Early in my chairmanship, we needed to truly integrate the firm. We had to look at the big picture — in terms of where we wanted to go — and then focus on the nuances and small steps that would allow us to take the big steps towards a bold vision. It is impossible to overstate just how important it was to get the little things right; for example, integrating our offices, rotating seating assignments and creating teaming on accounts. This allowed camaraderie and trust to develop in our teams, and our great culture was born. It is funny to look back and think about how much joy we took in each of those critically important moments. It was important to set this right early; otherwise the bigger possibilities could not be realized.
From a bigger perspective, we began to look at our global footprint and we dramatically increased our international presence. Already in the 1990s, some of our largest clients were rapidly expanding into international markets, and we needed the capabilities on the ground to support their expansions. Our service line capabilities, both domestically and internationally, became a main focus. Mike Henning and Bill Kimsey played critical roles in helping us outline the possibilities for growth and realize our international expansion vision.
As we grew, we recognized the need for a strong market focus and a winning sales culture. We developed tremendous momentum in our market efforts. Teams were highly focused when it came to winning the big opportunities. The client relationships expanded and we soon became the dominant player across multiple industries — high technology, airlines, asset management — and we focused on the industries of tomorrow with our strong entrepreneurial practice.
It all comes down to people
I grew up in this firm with a focus on people, because you realize the true strength of our firm is the quality and dedication of its people, the sense of teaming and the culture of respect. We could not achieve greatness as a team or as a firm if we did not fully help people achieve their potential. I knew that would make an indelible impact on our culture.

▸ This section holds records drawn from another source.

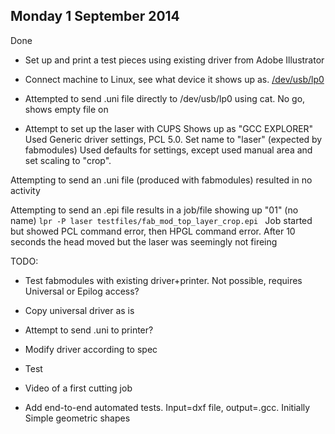 
Monday 1 September 2014
-------------------------

Done

* Set up and print a test pieces using existing driver from Adobe Illustrator
* Connect machine to Linux, see what device it shows up as. [/dev/usb/lp0](./data/udevinfo.txt)

* Attempted to send .uni file directly to /dev/usb/lp0 using cat. No go, shows empty file on

* Attempt to set up the laser with CUPS
Shows up as "GCC EXPLORER"
Used Generic driver settings, PCL 5.0. Set name to "laser" (expected by fabmodules)
Used defaults for settings, except used manual area and set scaling to "crop".

Attempting to send an .uni file (produced with fabmodules) resulted in no activity

Attempting to send an .epi file results in a job/file showing  up "01" (no name)
``lpr -P laser testfiles/fab_mod_top_layer_crop.epi ``
Job started but showed PCL command error, then HPGL command error.
After 10 seconds the head moved but the laser was seemingly not fireing



TODO:

* Test fabmodules with existing driver+printer.
Not possible, requires Universal or Epilog access?
* Copy universal driver as is
* Attempt to send .uni to printer?
* Modify driver according to spec
* Test

* Video of a first cutting job
* Add end-to-end automated tests.
Input=dxf file, output=.gcc.
Initially Simple geometric shapes

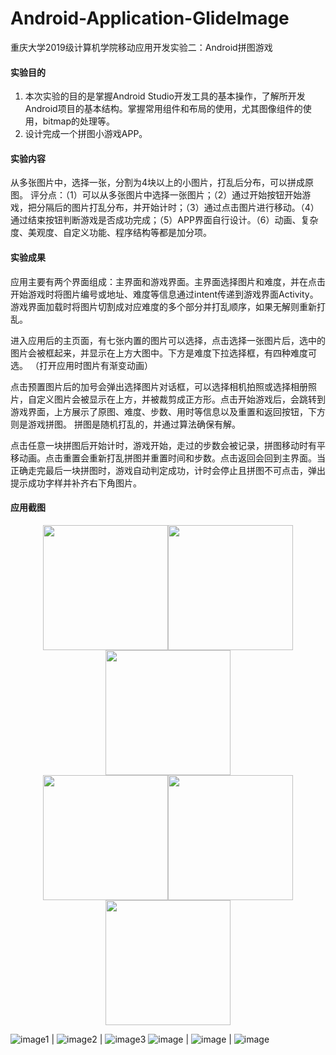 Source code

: # Android-Application-GlideImage
重庆大学2019级计算机学院移动应用开发实验二：Android拼图游戏

#### 实验目的
1. 本次实验的目的是掌握Android Studio开发工具的基本操作，了解所开发Android项目的基本结构。掌握常用组件和布局的使用，尤其图像组件的使用，bitmap的处理等。
2. 设计完成一个拼图小游戏APP。

#### 实验内容
从多张图片中，选择一张，分割为4块以上的小图片，打乱后分布，可以拼成原图。
评分点：（1）可以从多张图片中选择一张图片；（2）通过开始按钮开始游戏，把分隔后的图片打乱分布，并开始计时；（3）通过点击图片进行移动。（4）通过结束按钮判断游戏是否成功完成；（5）APP界面自行设计。（6）动画、复杂度、美观度、自定义功能、程序结构等都是加分项。

#### 实验成果
应用主要有两个界面组成：主界面和游戏界面。主界面选择图片和难度，并在点击开始游戏时将图片编号或地址、难度等信息通过intent传递到游戏界面Activity。游戏界面加载时将图片切割成对应难度的多个部分并打乱顺序，如果无解则重新打乱。

进入应用后的主页面，有七张内置的图片可以选择，点击选择一张图片后，选中的图片会被框起来，并显示在上方大图中。下方是难度下拉选择框，有四种难度可选。
（打开应用时图片有渐变动画）


    
点击预置图片后的加号会弹出选择图片对话框，可以选择相机拍照或选择相册照片，自定义图片会被显示在上方，并被裁剪成正方形。点击开始游戏后，会跳转到游戏界面，上方展示了原图、难度、步数、用时等信息以及重置和返回按钮，下方则是游戏拼图。
拼图是随机打乱的，并通过算法确保有解。

    
点击任意一块拼图后开始计时，游戏开始，走过的步数会被记录，拼图移动时有平移动画。点击重置会重新打乱拼图并重置时间和步数。点击返回会回到主界面。当正确走完最后一块拼图时，游戏自动判定成功，计时会停止且拼图不可点击，弹出提示成功字样并补齐右下角图片。

#### 应用截图
<center class="half">
    <img src="Screenshot/1.main.jpg" width="200"/><img src="Screenshot/2.diff.jpg" width="200"/><img src="Screenshot/3.choose.jpg" width="200"/>
</center>
<center class="half">
    <img src="Screenshot/4.game.jpg" width="200"/><img src="Screenshot/5.game.jpg" width="200"/><img src="Screenshot/6.finish.jpg" width="200"/>
</center>

![image1](Screenshot/1.main.jpg) | ![image2](Screenshot/2.diff.jpg) | ![image3](Screenshot/3.choose.jpg)
![image](Screenshot/4.game.jpg) | ![image](Screenshot/5.game.jpg) | ![image](Screenshot/6.finish.jpg)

We recognized that we were losing some of our most talented women because they believed the culture was not compatible with their needs. We pushed to understand why — this meant talking very candidly about what we needed to change. We made some bold choices and did not back down. There was nothing more important to me than ensuring that we were fair and equitable, no matter what someone’s background, gender or ethnicity.
We changed and we became an environment that valued the individual and harnessed collective talent. Here, we sowed seeds of the culture that EY is known for today — and we began to realize our first awards in recognition of our culture as one of Fortune’s best places to work and on the top company list of Working Mother magazine.
Over the period of the 1990s through early 2001, the firm grew dramatically. The top and bottom lines more than doubled. We achieved leadership of Fortune 1000 audit market share in 2002. Our Tax practice became the envy of the profession.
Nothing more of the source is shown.